Now, Taco Bell wants to liberate us from the tyranny of Taco John’s lawyers by filing a legal petition with the USPTO Trademark Trial and Appeal Board to cancel the Taco Tuesday trademark so that all restaurants can use it, but also mostly Taco Bell.
Anywho, this is definitely living mas.
Census Taker, Beware
Kudos to Rudy on his history of the fiasco, aka the chianti bottle with a straw basket. And, yes, there’s a dark reference to the Manhattan Project.
Frankly, Oscar Mayer, I Don’t Give A Damn
I am happy that I once got to ride around in the Oscar Mayer Weimermobile, you know, before they changed the name to the Frankmobile, a rebranding sparked by their latest 100% beef franks.

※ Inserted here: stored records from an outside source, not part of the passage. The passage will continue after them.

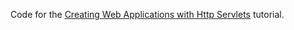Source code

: Code for the [Creating Web Applications with Http Servlets](http://kotlinlang.org/docs/tutorials/httpservlets.html) tutorial.

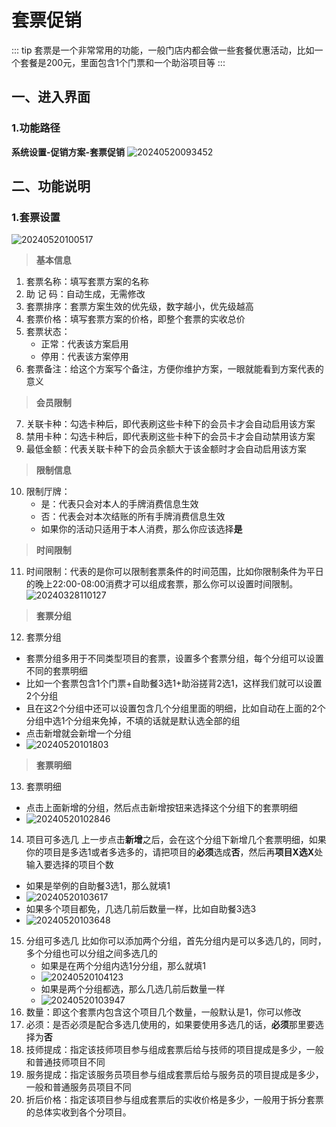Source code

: # 套票促销
::: tip
套票是一个非常常用的功能，一般门店内都会做一些套餐优惠活动，比如一个套餐是200元，里面包含1个门票和一个助浴项目等
:::
## 一、进入界面
### 1.功能路径
**系统设置-促销方案-套票促销**
![20240520093452](https://wiki-cdsoft.oss-cn-hangzhou.aliyuncs.com/20240520093452.png)


## 二、功能说明
### 1.套票设置
![20240520100517](https://wiki-cdsoft.oss-cn-hangzhou.aliyuncs.com/20240520100517.png)
>**基本信息**
1. 套票名称：填写套票方案的名称
2. 助 记 码：自动生成，无需修改
3. 套票排序：套票方案生效的优先级，数字越小，优先级越高
4. 套票价格：填写套票方案的价格，即整个套票的实收总价
5. 套票状态：
   + 正常：代表该方案启用
   + 停用：代表该方案停用
6. 套票备注：给这个方案写个备注，方便你维护方案，一眼就能看到方案代表的意义
>**会员限制**
7. 关联卡种：勾选卡种后，即代表刷这些卡种下的会员卡才会自动启用该方案
8. 禁用卡种：勾选卡种后，即代表刷这些卡种下的会员卡才会自动禁用该方案
9. 最低金额：代表关联卡种下的会员余额大于该金额时才会自动启用该方案
>**限制信息**
10.   限制厅牌：
      +  是：代表只会对本人的手牌消费信息生效
      +  否：代表会对本次结账的所有手牌消费信息生效
      +  如果你的活动只适用于本人消费，那么你应该选择**是**
>**时间限制**
11.    时间限制：代表的是你可以限制套票条件的时间范围，比如你限制条件为平日的晚上22:00-08:00消费才可以组成套票，那么你可以设置时间限制。
    ![20240328110127](https://wiki-cdsoft.oss-cn-hangzhou.aliyuncs.com/20240328110127.png)

>**套票分组**
12. 套票分组
   + 套票分组多用于不同类型项目的套票，设置多个套票分组，每个分组可以设置不同的套票明细
   + 比如一个套票包含1个门票+自助餐3选1+助浴搓背2选1，这样我们就可以设置2个分组
   + 且在这2个分组中还可以设置包含几个分组里面的明细，比如自动在上面的2个分组中选1个分组来免掉，不填的话就是默认选全部的组
   + 点击新增就会新增一个分组
   + ![20240520101803](https://wiki-cdsoft.oss-cn-hangzhou.aliyuncs.com/20240520101803.png)
>**套票明细**
13. 套票明细
   + 点击上面新增的分组，然后点击新增按钮来选择这个分组下的套票明细
   + ![20240520102846](https://wiki-cdsoft.oss-cn-hangzhou.aliyuncs.com/20240520102846.png)
14. 项目可多选几
    上一步点击**新增**之后，会在这个分组下新增几个套票明细，如果你的项目是多选1或者多选多的，请把项目的**必须**选成**否**，然后再**项目X选X**处输入要选择的项目个数
   + 如果是举例的自助餐3选1，那么就填1
   + ![20240520103617](https://wiki-cdsoft.oss-cn-hangzhou.aliyuncs.com/20240520103617.png)
   + 如果多个项目都免，几选几前后数量一样，比如自助餐3选3
   + ![20240520103648](https://wiki-cdsoft.oss-cn-hangzhou.aliyuncs.com/20240520103648.png)
15. 分组可多选几
    比如你可以添加两个分组，首先分组内是可以多选几的，同时，多个分组也可以分组之间多选几的
    + 如果是在两个分组内选1分分组，那么就填1
    + ![20240520104123](https://wiki-cdsoft.oss-cn-hangzhou.aliyuncs.com/20240520104123.png)
    + 如果是两个分组都选，那么几选几前后数量一样
    + ![20240520103947](https://wiki-cdsoft.oss-cn-hangzhou.aliyuncs.com/20240520103947.png)
16. 数量：即这个套票内包含这个项目几个数量，一般默认是1，你可以修改
17. 必须：是否必须是配合多选几使用的，如果要使用多选几的话，**必须**那里要选择为**否**
18. 技师提成：指定该技师项目参与组成套票后给与技师的项目提成是多少，一般和普通技师项目不同
19. 服务提成：指定该服务员项目参与组成套票后给与服务员的项目提成是多少，一般和普通服务员项目不同
20. 折后价格：指定该项目参与组成套票后的实收价格是多少，一般用于拆分套票的总体实收到各个分项目。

Let it be known that this is a terrible idea, and it absolutely waters down one of our country's beloved pieces of kitsch.
Mommy & Me
Shout-out to Jessica for her article on kids’ medical packaging, which almost always features moms and their kids on the packaging, and not the dads. And, no, I certainly didn’t see any packaging weirdos on LinkedIn make comments about how it’s “aspirational” and how moms are the primary household shopper.
U Better U-Bet
This ain’t your grandpappy’s La Croix.
Really fun piece here from The New York Times about the Brooklyn Seltzer Boys, the “last old school seltzer shop” in New York City. Not only do they have a museum and a century-old carbonator, but they sell seltzer in the old-timey glass bottles you’d find in Three Stooges shorts with the nozzle tops:
“The seltzer-making area is a Willy Wonka series of units connected by pipes. The star of the show—and the company’s workhorse—is a squat, century-old carbonator that blasts bubbles into triple-filtered tap water at a 43-degree chill. Its 65 pounds per square inch of pressure—too strong for plastic bottles, hence the use of handblown glass bottles made in Europe—breathes bite into an egg cream.”